Great info! I subbed yesterday. I just wished there were some actual photos of said disorders/diseases but I get it.. TH-cam being TH-cam..
*_you've again woke up the countryball community_*
I have been awakened
When I was born the doctors diagnosed me with neurofibrotosis. I was really smart so at the age of 2 or 1 the doctors said I didn’t thankfully. I only have ligios syndrome, which causes spots on my skin. The spots are on my back so no one notices it
Just presented some research we've been doing on Duchenne at a conference. It's nice to see videos and media that highlight this (and other) rare diseases, so that people can be aware of some of the challenges and difficulties unfortunate members in society have to face.
Need to do a part 2.
There are a lot more of these out there.
Like brittle bone disorder.
I grew up a half a block from a family that had more then one child with this genetic disorder in different severities.
And
Porphyria
XP
Great vid this channel a hidden gem fr
Glad you think so!
I have neurofibromatosis and luckily it's on the less severe side. I've never had a brain tumour and i only have a few growths under my skin and I have some freckling around my body.
There’s Prader Willi syndrome where your brain tells you you’re hungry 24/7 even though your stomach is actually full, not only that but you burn calories slower leading to fast weight gain even if you consume 1200 or less calories
I have NF1 my self. I’m 22 currently, it’s thankfully be no so severe. Do have spots and freckling. Also a few soft growths. A lil learning problems. But for now that’s all I’m aware of.

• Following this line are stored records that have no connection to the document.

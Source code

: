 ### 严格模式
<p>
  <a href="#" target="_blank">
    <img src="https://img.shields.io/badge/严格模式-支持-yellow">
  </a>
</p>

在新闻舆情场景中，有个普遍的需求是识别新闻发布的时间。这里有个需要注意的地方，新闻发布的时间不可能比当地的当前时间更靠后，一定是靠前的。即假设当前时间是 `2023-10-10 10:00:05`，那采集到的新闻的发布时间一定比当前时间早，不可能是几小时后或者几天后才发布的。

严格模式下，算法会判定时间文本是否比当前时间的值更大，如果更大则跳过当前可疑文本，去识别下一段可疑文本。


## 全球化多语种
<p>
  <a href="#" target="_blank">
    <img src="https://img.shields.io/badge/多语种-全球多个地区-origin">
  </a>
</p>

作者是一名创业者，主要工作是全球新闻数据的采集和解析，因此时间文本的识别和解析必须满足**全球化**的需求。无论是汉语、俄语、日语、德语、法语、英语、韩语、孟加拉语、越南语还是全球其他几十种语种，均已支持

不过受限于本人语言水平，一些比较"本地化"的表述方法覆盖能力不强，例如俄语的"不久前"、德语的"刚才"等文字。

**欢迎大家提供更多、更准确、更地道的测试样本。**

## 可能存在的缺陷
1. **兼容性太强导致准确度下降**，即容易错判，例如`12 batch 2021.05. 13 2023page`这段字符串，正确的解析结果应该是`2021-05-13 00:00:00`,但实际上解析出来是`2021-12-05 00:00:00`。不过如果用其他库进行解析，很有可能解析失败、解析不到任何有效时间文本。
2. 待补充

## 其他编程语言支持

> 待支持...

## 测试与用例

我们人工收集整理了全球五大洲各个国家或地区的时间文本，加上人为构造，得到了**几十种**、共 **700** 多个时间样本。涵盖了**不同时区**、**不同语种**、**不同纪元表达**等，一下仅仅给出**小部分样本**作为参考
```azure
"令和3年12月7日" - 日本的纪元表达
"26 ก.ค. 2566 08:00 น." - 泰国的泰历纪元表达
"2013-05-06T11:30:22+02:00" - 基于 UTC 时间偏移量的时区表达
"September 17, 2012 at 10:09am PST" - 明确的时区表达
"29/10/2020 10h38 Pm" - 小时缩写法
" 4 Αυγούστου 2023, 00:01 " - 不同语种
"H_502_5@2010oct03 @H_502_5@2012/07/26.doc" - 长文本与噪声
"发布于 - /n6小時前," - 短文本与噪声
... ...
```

I know NF2 doesn’t have a very long life expectancy and is also pretty painful.
Tip for video: show some real life pictures of some of the visual diseases. I just had to look everything up on Google images out of curiosity
"what makes me a good demoman?"
you should talk about dentinogenosis imperfecta!!
Yo next time you do a video on diseases could you do one on ‘erythema nodosum’? I have it and it sucks alot (basically a disease where you get large red bumps on your arms and legs that hurt alot, Cause of erythema nodosum is mostly at random, from diseases or even stress. Oh and it stays for life :D
NF1 sufferer here and we definitely don't need surgery every year lol just yearly checkups
I think you should talk about Angelman’s syndrome. It’s just as rare as the rest of these but not mentioned.
That first one is Demoman from TF2
My friends older brother has cystic fribrosis, he's in his late twenties now as he has fortunately been able to access all medications and treatments available and was diagnosed very young. He's missing most of his lungs due to damage but he's going pretty good for his condition as a certain virus that effected peoples respiratory did not manage to knock him off : )
Just to let you know despite common belief Cf does not just effect your respiratory meaning some have lung problems while others have more issues with liver.